Nov 30 AD 2008: First Sunday in Advent
Advent is a season of waiting for Christ's return. The Israelites in our readings today were longing for God's presence to restore them; they wanted God to come down so they could see Him face to face and be saved. We in turn wait for Jesus to come again so that we can experience the full realization of the hope we have as Christians. I value the reminder that Advent is to keep awake – I often forget to really long for Jesus to return: my mind is frequently bound by the mundane realities of this world or plans and anxieties that are temporal.
I've started reading a fascinating book by a guy called Adrian Nocent called “The Liturgical Year” (there are 150 pages on the Advent season, though – I will only be able to dabble! =p). He asks a good question: Is there a Christian way of hoping? Here is some food for thought from Nocent:
“Péguy, in one of his brilliant theological intuitions, saw hope as a little girl who goes off to school between her two big sisters, faith and love, holding each by the hand. He explains his meaning in his La porche de la deuxième vertu: In the eyes of those who see the three sisters passing, little hope is being guided by the other two; in fact, however, little hope is pulling forward the two who seem to be leading her...for the believer, his personal hope is inseparably connected with the hope of the entire Church and when united to the hope of the Church, it is oriented in two directions: toward Christ and toward the renewal of the world.

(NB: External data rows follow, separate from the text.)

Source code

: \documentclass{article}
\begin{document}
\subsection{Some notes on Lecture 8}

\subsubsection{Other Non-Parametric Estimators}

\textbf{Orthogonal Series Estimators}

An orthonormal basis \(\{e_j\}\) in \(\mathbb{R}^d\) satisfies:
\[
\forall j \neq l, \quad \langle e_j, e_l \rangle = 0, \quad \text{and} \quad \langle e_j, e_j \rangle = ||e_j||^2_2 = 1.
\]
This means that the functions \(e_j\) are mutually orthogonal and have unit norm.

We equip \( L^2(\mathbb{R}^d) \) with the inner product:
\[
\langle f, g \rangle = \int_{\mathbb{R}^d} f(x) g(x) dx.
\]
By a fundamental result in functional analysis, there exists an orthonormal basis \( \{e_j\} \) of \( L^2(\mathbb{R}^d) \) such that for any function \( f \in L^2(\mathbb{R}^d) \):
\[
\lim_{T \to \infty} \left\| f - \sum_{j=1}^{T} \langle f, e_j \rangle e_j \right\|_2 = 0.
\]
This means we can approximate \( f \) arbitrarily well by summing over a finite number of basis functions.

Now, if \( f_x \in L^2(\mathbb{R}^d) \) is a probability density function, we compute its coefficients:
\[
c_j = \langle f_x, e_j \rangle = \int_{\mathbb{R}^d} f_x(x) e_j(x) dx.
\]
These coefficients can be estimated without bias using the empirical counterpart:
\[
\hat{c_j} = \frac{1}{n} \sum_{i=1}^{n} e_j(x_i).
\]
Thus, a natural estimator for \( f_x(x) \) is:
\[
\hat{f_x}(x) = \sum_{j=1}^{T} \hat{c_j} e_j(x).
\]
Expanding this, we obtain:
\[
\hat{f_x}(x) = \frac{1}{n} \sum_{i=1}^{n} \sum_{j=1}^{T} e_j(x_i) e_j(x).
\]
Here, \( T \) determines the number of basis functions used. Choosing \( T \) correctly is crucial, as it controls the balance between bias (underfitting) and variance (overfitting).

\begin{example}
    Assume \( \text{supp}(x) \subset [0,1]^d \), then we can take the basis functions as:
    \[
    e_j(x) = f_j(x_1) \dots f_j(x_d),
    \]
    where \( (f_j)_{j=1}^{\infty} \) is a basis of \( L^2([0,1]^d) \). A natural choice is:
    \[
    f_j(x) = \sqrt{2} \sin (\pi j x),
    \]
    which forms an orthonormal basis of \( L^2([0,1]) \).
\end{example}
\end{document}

Christ? We await during Advent the actualization of his incarnation and then we celebrate Christmas, but we still hope and wait for his second coming. This is a hope that the non-believer cannot share, for it is contrary to what hope should normally be. This Christian hope is indeed a strange thing...why? Because the Christian hopes for what he already possesses! In the inscription of Pectorius we read: “(You hold) the Fish in your hand.”...Christian hope is thus compounded of certainty: that is, we hope for what we already possess. The powerful dynamism that inspires this hope of a reality we already possess and grasp, though we do not see it, is an intense light for faith and a joyful spur to love.”